### Activity
Please output exactly the part of the records below that opens with the line containing "that runs all" and closes with the line containing "The file naming", both lines included, and nothing else.

** Opening Exercise data block **

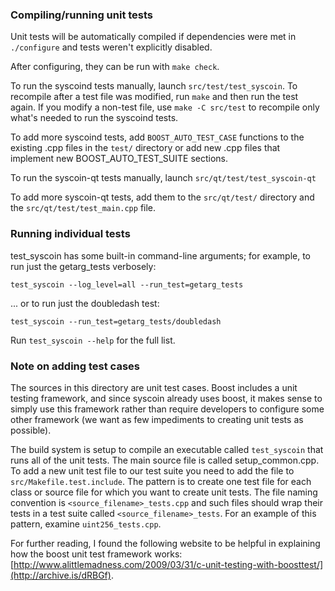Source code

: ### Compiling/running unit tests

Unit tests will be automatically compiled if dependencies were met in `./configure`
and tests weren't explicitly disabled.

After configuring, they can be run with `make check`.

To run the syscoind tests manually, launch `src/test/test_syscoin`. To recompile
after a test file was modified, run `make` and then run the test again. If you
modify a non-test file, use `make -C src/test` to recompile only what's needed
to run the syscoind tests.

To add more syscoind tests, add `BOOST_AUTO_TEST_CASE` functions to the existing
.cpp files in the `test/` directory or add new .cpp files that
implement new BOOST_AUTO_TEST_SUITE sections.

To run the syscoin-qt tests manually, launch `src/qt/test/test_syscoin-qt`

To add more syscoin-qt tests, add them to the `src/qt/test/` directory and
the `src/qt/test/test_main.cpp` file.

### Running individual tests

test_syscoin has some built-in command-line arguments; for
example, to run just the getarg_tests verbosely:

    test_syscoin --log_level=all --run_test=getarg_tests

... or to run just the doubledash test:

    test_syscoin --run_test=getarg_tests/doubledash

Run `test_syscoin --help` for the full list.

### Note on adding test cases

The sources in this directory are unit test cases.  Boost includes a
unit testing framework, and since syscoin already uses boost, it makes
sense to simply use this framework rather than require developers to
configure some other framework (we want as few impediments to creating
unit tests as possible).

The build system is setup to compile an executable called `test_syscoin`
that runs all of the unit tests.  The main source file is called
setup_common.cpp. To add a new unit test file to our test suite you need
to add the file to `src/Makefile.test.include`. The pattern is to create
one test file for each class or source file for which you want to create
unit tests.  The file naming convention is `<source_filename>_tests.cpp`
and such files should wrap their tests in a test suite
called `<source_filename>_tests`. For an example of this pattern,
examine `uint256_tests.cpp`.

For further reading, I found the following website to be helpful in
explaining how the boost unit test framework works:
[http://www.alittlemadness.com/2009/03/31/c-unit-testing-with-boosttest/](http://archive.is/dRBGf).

** Closing Exercise data block **

### Expected answer
that runs all of the unit tests.  The main source file is called
setup_common.cpp. To add a new unit test file to our test suite you need
to add the file to `src/Makefile.test.include`. The pattern is to create
one test file for each class or source file for which you want to create
unit tests.  The file naming convention is `<source_filename>_tests.cpp`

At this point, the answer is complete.